→ Exercise instructions
All lines from the one containing "that line 4" down to the one containing "enough to detect side-channels.", both ends included, are to be given again exactly; omit the rest of the listing below.

Top of Provided records

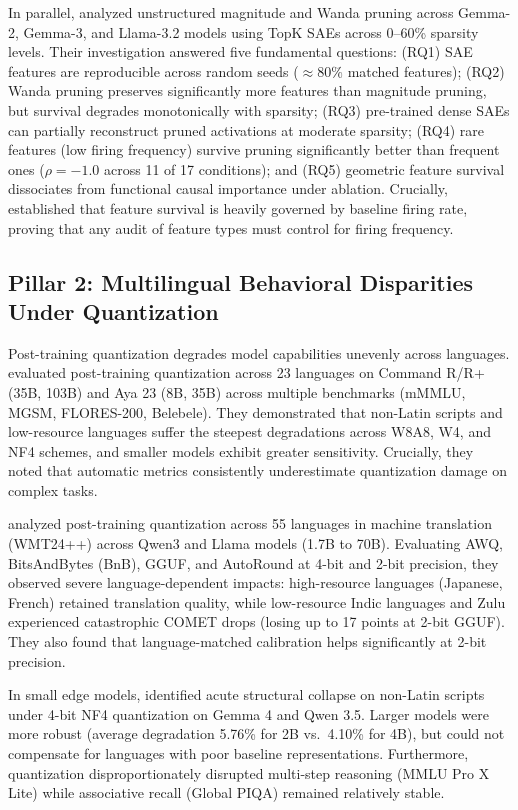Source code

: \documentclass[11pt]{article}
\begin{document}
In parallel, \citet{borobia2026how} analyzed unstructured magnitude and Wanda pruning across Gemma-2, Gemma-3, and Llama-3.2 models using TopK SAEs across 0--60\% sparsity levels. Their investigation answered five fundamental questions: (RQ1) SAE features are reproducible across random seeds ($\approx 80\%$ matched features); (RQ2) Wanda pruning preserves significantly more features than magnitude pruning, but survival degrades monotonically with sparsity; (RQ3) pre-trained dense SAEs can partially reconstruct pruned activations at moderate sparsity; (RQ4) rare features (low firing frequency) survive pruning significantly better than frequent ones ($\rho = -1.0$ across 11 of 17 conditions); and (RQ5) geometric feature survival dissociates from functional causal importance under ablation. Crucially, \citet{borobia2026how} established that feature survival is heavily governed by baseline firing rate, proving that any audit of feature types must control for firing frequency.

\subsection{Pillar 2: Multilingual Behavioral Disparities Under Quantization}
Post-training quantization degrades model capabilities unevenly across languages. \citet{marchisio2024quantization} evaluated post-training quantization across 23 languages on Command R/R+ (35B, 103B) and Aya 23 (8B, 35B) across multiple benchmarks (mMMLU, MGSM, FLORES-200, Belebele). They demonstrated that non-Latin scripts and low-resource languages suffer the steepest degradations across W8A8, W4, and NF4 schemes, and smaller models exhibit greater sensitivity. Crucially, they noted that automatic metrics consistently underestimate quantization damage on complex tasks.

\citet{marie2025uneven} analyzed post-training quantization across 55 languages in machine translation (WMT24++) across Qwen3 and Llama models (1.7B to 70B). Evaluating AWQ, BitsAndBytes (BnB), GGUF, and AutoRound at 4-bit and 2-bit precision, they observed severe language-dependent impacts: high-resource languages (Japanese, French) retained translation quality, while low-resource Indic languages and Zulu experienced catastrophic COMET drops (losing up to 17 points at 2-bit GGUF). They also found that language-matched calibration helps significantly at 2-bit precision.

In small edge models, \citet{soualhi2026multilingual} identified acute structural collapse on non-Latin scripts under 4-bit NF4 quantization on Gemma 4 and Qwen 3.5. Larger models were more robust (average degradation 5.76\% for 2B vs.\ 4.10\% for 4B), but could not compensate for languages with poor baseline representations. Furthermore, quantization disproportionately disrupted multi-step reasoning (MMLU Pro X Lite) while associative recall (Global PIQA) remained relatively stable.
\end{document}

Bottom of Provided records
Top of Provided records

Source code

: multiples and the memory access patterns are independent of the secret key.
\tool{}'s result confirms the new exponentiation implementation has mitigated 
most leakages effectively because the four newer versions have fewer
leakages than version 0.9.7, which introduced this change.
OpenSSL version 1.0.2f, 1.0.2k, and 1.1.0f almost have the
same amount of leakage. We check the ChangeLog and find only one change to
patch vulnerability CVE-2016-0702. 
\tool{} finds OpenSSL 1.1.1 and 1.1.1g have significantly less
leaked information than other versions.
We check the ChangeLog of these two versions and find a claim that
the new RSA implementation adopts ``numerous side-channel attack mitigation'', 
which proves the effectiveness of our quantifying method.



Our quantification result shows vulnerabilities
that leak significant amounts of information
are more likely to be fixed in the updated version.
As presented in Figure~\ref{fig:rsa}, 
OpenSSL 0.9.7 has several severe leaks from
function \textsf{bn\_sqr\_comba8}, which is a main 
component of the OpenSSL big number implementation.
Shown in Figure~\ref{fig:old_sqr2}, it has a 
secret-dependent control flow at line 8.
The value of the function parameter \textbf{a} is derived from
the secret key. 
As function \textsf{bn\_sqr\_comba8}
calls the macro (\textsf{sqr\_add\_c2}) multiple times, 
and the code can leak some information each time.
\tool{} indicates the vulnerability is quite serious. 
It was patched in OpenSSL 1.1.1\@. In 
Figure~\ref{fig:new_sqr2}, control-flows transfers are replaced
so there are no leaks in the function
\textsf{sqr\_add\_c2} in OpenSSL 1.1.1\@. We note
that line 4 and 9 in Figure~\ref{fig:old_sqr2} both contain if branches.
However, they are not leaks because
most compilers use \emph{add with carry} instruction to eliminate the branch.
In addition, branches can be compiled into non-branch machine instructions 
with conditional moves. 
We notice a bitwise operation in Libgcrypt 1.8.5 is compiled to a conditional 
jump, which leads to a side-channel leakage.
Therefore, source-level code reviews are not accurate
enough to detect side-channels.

Bottom of Provided records
Top of Provided records

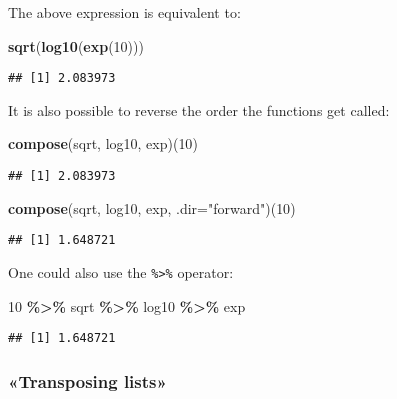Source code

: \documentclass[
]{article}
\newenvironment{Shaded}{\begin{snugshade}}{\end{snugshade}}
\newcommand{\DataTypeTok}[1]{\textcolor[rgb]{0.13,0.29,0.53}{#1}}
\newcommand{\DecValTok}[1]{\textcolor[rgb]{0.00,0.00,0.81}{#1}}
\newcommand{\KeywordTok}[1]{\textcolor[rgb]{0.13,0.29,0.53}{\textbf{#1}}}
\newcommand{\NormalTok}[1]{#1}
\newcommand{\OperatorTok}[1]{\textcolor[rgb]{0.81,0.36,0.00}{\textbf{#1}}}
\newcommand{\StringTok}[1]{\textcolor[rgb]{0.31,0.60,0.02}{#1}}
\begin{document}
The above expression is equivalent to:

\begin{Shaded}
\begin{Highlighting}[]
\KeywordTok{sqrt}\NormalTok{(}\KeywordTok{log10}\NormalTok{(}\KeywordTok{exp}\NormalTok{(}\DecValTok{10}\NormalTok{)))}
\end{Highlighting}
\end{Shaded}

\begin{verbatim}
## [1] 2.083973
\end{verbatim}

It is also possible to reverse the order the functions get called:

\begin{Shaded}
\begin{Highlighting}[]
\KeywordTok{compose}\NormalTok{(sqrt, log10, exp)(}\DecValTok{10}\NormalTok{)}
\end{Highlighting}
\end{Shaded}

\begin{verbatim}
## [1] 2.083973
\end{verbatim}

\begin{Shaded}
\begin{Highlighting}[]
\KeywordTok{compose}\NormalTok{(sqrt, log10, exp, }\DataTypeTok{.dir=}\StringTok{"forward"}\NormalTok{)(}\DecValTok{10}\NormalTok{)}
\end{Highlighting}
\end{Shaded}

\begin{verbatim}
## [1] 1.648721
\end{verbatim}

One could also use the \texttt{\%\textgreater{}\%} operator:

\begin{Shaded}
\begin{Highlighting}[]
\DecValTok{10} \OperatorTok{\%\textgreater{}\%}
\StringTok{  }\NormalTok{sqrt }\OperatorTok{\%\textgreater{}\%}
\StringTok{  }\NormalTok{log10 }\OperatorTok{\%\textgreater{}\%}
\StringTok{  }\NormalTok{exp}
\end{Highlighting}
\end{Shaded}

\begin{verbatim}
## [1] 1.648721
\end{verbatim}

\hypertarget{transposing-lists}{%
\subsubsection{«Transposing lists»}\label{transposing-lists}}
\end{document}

Bottom of Provided records

→ Finished task
that line 4 and 9 in Figure~\ref{fig:old_sqr2} both contain if branches.
However, they are not leaks because
most compilers use \emph{add with carry} instruction to eliminate the branch.
In addition, branches can be compiled into non-branch machine instructions 
with conditional moves. 
We notice a bitwise operation in Libgcrypt 1.8.5 is compiled to a conditional 
jump, which leads to a side-channel leakage.
Therefore, source-level code reviews are not accurate
enough to detect side-channels.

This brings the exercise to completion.